PURPOSE : The purpose of this paper is to present an argument toward the development of a Centre for advanced design in engineering training. CADET is proposed to increase the awareness and attractiveness of engineering as an education and career option, particularly for women, in regional schools, provide under one roof state-of-the-art engineering design, modelling and prototyping facilities, facilitate access and articulation pathways between school, VET and Higher Education, increase the physical capacity to serve student demand in western Victoria, and reinvigorate engineering as an essential component of a skilled regional economy.

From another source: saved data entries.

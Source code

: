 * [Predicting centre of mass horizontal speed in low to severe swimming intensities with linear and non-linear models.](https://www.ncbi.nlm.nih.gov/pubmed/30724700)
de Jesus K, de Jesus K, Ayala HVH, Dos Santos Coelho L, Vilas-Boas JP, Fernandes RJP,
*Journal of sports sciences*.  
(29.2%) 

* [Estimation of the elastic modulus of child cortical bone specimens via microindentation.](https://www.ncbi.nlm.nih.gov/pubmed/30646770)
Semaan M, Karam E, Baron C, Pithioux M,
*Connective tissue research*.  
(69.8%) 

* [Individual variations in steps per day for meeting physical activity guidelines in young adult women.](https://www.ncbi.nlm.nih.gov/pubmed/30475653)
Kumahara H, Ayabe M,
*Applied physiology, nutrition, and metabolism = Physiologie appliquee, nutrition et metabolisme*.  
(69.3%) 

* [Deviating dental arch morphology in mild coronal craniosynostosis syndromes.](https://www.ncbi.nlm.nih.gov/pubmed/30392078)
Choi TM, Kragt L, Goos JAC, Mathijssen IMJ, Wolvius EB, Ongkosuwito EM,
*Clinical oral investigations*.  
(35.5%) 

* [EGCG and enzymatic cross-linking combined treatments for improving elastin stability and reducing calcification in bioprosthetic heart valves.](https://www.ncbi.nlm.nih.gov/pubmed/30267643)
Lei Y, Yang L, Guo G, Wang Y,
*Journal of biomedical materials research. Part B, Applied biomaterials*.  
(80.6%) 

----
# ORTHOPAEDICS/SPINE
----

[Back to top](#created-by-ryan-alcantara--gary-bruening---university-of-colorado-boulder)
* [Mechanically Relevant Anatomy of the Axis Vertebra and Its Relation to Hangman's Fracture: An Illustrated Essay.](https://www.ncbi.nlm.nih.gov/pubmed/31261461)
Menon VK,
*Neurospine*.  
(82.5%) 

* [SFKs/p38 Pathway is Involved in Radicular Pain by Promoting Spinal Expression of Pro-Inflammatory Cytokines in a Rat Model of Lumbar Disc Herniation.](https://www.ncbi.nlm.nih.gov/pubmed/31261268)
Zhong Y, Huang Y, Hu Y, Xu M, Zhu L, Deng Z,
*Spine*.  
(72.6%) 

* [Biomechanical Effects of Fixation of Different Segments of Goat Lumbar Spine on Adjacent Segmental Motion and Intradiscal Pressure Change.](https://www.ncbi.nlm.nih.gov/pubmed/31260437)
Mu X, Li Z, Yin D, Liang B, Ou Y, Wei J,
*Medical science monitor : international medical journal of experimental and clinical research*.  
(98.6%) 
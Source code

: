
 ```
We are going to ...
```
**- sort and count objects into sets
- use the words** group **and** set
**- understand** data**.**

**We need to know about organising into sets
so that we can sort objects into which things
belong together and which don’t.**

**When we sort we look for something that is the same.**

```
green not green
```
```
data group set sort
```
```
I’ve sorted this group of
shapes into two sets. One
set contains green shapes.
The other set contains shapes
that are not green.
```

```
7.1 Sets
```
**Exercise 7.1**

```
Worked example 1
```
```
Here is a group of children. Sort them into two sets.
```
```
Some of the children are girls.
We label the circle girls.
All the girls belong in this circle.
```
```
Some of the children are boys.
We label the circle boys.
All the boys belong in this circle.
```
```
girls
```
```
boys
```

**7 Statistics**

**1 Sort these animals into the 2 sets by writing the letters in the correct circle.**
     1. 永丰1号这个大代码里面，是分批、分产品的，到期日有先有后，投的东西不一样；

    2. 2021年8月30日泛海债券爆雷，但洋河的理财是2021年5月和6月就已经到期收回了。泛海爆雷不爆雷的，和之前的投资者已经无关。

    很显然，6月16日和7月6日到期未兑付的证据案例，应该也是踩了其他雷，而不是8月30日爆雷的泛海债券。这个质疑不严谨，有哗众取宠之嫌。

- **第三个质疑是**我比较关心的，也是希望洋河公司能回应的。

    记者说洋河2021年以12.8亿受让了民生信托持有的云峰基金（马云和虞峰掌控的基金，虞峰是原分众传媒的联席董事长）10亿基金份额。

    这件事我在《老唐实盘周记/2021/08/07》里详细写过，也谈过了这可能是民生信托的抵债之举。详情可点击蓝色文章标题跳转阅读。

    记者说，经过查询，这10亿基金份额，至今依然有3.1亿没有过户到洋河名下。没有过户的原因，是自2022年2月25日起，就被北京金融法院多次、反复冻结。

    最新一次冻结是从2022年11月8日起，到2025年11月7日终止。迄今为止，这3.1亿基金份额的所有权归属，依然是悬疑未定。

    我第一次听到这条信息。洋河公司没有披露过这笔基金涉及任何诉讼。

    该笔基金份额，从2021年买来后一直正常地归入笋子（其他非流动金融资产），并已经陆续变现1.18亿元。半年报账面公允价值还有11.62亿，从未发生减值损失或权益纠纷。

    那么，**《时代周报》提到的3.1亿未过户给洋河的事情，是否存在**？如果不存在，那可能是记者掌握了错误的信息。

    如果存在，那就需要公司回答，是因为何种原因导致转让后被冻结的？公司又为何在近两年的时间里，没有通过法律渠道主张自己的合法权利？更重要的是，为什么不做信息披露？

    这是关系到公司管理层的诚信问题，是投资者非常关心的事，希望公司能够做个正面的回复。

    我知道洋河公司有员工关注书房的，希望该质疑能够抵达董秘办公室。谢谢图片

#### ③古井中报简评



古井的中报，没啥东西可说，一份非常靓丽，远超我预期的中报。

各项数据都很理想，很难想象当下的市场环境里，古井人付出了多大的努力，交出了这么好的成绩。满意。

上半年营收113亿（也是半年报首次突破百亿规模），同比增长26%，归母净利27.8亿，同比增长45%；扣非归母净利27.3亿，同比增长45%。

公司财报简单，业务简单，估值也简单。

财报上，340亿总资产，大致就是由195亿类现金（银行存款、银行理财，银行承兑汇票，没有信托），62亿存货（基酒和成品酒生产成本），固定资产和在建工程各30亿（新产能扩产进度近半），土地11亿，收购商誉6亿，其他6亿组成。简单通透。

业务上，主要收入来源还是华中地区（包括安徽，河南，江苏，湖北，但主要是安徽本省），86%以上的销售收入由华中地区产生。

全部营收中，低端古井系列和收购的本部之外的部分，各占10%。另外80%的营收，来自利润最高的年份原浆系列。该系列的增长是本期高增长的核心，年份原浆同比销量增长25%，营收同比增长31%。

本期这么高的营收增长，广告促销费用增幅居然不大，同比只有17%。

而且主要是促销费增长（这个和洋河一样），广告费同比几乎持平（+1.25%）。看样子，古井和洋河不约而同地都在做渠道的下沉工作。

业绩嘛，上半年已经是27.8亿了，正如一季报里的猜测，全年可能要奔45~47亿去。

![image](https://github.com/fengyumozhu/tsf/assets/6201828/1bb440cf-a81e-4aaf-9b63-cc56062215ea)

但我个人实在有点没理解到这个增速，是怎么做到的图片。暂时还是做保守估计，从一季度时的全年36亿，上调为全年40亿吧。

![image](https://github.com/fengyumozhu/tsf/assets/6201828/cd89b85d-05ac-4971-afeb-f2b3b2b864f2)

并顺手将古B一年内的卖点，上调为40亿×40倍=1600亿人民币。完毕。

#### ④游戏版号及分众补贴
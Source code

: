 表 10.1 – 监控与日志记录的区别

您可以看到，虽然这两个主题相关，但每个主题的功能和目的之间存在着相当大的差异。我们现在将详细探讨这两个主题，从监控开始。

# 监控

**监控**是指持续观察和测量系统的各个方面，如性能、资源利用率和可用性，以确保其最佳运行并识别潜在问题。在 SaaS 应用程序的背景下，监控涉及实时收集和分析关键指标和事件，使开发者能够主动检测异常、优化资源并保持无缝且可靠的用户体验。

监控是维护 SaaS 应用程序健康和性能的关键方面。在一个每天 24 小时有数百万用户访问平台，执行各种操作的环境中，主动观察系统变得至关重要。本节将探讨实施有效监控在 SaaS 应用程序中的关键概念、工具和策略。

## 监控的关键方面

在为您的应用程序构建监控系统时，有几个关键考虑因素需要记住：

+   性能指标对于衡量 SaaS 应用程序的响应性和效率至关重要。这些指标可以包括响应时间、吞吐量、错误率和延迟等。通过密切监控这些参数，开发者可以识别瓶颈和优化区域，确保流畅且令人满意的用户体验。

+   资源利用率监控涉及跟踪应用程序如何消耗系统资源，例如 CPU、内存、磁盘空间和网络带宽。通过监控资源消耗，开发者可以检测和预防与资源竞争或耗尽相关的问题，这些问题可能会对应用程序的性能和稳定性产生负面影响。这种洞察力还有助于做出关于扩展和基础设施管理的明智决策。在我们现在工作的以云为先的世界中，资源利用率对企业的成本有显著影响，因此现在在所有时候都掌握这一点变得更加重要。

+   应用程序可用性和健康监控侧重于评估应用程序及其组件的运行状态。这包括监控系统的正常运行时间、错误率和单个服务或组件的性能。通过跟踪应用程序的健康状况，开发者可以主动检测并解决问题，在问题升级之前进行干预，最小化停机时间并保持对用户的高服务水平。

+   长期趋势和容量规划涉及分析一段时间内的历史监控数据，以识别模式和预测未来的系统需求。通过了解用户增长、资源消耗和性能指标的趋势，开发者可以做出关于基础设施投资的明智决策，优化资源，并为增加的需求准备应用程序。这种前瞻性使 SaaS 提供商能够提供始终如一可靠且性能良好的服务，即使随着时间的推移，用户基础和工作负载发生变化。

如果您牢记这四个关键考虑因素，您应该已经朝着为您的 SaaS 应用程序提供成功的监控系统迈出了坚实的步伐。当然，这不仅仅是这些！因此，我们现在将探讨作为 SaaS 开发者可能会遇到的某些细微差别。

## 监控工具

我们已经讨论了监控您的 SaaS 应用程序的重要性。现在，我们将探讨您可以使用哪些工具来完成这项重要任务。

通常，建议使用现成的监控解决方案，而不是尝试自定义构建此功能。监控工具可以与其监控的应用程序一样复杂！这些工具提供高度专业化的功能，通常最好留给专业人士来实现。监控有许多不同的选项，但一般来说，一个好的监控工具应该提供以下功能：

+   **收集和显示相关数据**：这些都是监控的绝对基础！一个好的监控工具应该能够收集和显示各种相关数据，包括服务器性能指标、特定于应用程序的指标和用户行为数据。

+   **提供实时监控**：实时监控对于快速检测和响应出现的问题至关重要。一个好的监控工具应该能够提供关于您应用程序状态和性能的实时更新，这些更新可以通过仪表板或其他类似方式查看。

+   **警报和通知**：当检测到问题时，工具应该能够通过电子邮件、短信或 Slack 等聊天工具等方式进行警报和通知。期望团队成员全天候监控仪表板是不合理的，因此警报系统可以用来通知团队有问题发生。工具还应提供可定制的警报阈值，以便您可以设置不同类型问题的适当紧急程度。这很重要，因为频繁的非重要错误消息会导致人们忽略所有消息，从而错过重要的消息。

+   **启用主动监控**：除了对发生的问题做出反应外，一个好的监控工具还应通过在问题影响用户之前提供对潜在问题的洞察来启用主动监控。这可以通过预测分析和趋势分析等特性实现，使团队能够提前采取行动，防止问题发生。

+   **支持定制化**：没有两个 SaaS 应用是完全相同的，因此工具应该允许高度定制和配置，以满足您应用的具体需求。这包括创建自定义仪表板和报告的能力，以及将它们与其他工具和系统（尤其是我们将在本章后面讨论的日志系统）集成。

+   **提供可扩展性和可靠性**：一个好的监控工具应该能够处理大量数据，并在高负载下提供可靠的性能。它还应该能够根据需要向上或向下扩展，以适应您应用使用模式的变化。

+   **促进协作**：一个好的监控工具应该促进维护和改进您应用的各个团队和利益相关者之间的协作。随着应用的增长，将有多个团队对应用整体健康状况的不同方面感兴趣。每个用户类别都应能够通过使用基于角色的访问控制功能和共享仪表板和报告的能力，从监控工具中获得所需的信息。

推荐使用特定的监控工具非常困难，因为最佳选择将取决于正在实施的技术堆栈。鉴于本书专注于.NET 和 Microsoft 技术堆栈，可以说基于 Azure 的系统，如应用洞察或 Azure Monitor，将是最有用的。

DESIGN/METHOD : The evidenced based argument towards the proposed centre for advanced design in engineering training is based on a detailed literature review as well as a research study with industry representatives in engineering design. The learning principles of the model are also investigated and aligned to the proposed centre.

RESULTS : CADET is a change to the way engineering has traditionally been taught. The outcomes of CADET will be to provide a broad range of contemporary/relevant teaching programs, improve the social benefits gained from teaching programs, improve retention rates, advance partnerships that link with rural and regional victoria, and collaborate with local communities to encourage governments to support regional capacity building. Through focus group interviews and open discussions with industry and academia over the past 12 months on the integration of design skills in engineering education, results indicate that the following key skills are essential elements required for a successful project oriented design based learning curriculum are creative & innovative skills, successful industry engagement, and awareness of design skills in early years. Feedback also showed that 80% of the industry representatives are looking to recruit graduates who acquired design-equipped skill and 60% indicated that they want graduates who acquired knowledge through projects.

CONCLUSIONS : CADET projected benefits are significant at the strategic and operational levels. They include access for more women in engineering, facilitates articulation pathways between VET and HE, targeted recognised critical current engineering skills shortage in Australia, improvement of regional access, attractiveness and participation in tertiary education, achievement of a significant improvement in the teaching-research nexus.